▶ **Task details**
All records should be written out again exactly.

▶ **Data excerpts**

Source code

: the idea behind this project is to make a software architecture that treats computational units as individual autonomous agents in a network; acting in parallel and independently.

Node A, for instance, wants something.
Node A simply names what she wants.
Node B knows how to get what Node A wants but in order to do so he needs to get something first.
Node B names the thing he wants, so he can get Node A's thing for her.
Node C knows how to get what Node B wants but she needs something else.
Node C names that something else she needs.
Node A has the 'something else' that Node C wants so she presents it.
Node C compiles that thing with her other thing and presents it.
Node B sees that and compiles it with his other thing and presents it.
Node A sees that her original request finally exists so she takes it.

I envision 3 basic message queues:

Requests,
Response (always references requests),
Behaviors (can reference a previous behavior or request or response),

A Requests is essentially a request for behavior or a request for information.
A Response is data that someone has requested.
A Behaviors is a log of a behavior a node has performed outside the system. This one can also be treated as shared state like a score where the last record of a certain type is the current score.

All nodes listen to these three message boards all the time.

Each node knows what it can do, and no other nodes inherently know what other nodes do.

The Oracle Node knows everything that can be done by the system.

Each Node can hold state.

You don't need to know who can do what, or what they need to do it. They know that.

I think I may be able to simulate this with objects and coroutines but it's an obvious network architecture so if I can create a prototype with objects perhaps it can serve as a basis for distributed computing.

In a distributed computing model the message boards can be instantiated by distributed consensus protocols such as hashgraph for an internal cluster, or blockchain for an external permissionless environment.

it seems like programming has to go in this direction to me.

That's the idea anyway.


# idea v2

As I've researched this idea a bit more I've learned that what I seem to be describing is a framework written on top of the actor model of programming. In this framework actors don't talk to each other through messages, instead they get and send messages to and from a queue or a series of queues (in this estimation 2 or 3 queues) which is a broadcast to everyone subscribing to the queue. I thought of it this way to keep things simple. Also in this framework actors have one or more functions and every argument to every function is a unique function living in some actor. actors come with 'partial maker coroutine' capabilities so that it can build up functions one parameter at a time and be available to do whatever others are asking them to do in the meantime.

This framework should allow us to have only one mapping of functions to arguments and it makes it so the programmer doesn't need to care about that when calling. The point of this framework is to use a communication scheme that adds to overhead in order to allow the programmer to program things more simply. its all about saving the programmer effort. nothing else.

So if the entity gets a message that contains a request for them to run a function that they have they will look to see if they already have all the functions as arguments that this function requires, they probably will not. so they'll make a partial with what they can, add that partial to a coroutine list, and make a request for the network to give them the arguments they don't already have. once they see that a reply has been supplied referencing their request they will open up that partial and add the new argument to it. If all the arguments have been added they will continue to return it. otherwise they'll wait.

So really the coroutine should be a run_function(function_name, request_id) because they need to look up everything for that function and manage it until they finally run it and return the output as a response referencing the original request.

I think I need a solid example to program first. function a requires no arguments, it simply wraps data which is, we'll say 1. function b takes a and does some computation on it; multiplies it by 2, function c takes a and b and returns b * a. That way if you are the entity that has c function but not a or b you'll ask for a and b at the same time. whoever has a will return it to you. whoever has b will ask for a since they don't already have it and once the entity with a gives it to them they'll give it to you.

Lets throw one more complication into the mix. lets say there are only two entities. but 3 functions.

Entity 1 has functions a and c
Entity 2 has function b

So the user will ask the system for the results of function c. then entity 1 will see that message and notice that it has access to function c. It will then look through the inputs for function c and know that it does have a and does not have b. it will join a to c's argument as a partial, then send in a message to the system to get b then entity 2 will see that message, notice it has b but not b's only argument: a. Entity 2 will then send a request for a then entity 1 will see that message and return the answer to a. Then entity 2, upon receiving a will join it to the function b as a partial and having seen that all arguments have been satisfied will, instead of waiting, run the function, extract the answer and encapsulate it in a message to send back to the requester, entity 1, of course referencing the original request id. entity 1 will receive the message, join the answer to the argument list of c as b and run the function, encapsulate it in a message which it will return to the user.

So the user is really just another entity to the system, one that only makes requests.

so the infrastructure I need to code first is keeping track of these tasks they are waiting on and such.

▶ **Problem solution**
Source code

: the idea behind this project is to make a software architecture that treats computational units as individual autonomous agents in a network; acting in parallel and independently.

Node A, for instance, wants something.
Node A simply names what she wants.
Node B knows how to get what Node A wants but in order to do so he needs to get something first.
Node B names the thing he wants, so he can get Node A's thing for her.
Node C knows how to get what Node B wants but she needs something else.
Node C names that something else she needs.
Node A has the 'something else' that Node C wants so she presents it.
Node C compiles that thing with her other thing and presents it.
Node B sees that and compiles it with his other thing and presents it.
Node A sees that her original request finally exists so she takes it.

I envision 3 basic message queues:

Requests,
Response (always references requests),
Behaviors (can reference a previous behavior or request or response),

A Requests is essentially a request for behavior or a request for information.
A Response is data that someone has requested.
A Behaviors is a log of a behavior a node has performed outside the system. This one can also be treated as shared state like a score where the last record of a certain type is the current score.

All nodes listen to these three message boards all the time.

Each node knows what it can do, and no other nodes inherently know what other nodes do.

The Oracle Node knows everything that can be done by the system.

Each Node can hold state.

You don't need to know who can do what, or what they need to do it. They know that.

I think I may be able to simulate this with objects and coroutines but it's an obvious network architecture so if I can create a prototype with objects perhaps it can serve as a basis for distributed computing.

In a distributed computing model the message boards can be instantiated by distributed consensus protocols such as hashgraph for an internal cluster, or blockchain for an external permissionless environment.

it seems like programming has to go in this direction to me.

That's the idea anyway.


# idea v2

As I've researched this idea a bit more I've learned that what I seem to be describing is a framework written on top of the actor model of programming. In this framework actors don't talk to each other through messages, instead they get and send messages to and from a queue or a series of queues (in this estimation 2 or 3 queues) which is a broadcast to everyone subscribing to the queue. I thought of it this way to keep things simple. Also in this framework actors have one or more functions and every argument to every function is a unique function living in some actor. actors come with 'partial maker coroutine' capabilities so that it can build up functions one parameter at a time and be available to do whatever others are asking them to do in the meantime.

This framework should allow us to have only one mapping of functions to arguments and it makes it so the programmer doesn't need to care about that when calling. The point of this framework is to use a communication scheme that adds to overhead in order to allow the programmer to program things more simply. its all about saving the programmer effort. nothing else.

So if the entity gets a message that contains a request for them to run a function that they have they will look to see if they already have all the functions as arguments that this function requires, they probably will not. so they'll make a partial with what they can, add that partial to a coroutine list, and make a request for the network to give them the arguments they don't already have. once they see that a reply has been supplied referencing their request they will open up that partial and add the new argument to it. If all the arguments have been added they will continue to return it. otherwise they'll wait.

So really the coroutine should be a run_function(function_name, request_id) because they need to look up everything for that function and manage it until they finally run it and return the output as a response referencing the original request.

I think I need a solid example to program first. function a requires no arguments, it simply wraps data which is, we'll say 1. function b takes a and does some computation on it; multiplies it by 2, function c takes a and b and returns b * a. That way if you are the entity that has c function but not a or b you'll ask for a and b at the same time. whoever has a will return it to you. whoever has b will ask for a since they don't already have it and once the entity with a gives it to them they'll give it to you.

Lets throw one more complication into the mix. lets say there are only two entities. but 3 functions.

Entity 1 has functions a and c
Entity 2 has function b

So the user will ask the system for the results of function c. then entity 1 will see that message and notice that it has access to function c. It will then look through the inputs for function c and know that it does have a and does not have b. it will join a to c's argument as a partial, then send in a message to the system to get b then entity 2 will see that message, notice it has b but not b's only argument: a. Entity 2 will then send a request for a then entity 1 will see that message and return the answer to a. Then entity 2, upon receiving a will join it to the function b as a partial and having seen that all arguments have been satisfied will, instead of waiting, run the function, extract the answer and encapsulate it in a message to send back to the requester, entity 1, of course referencing the original request id. entity 1 will receive the message, join the answer to the argument list of c as b and run the function, encapsulate it in a message which it will return to the user.

So the user is really just another entity to the system, one that only makes requests.

so the infrastructure I need to code first is keeping track of these tasks they are waiting on and such.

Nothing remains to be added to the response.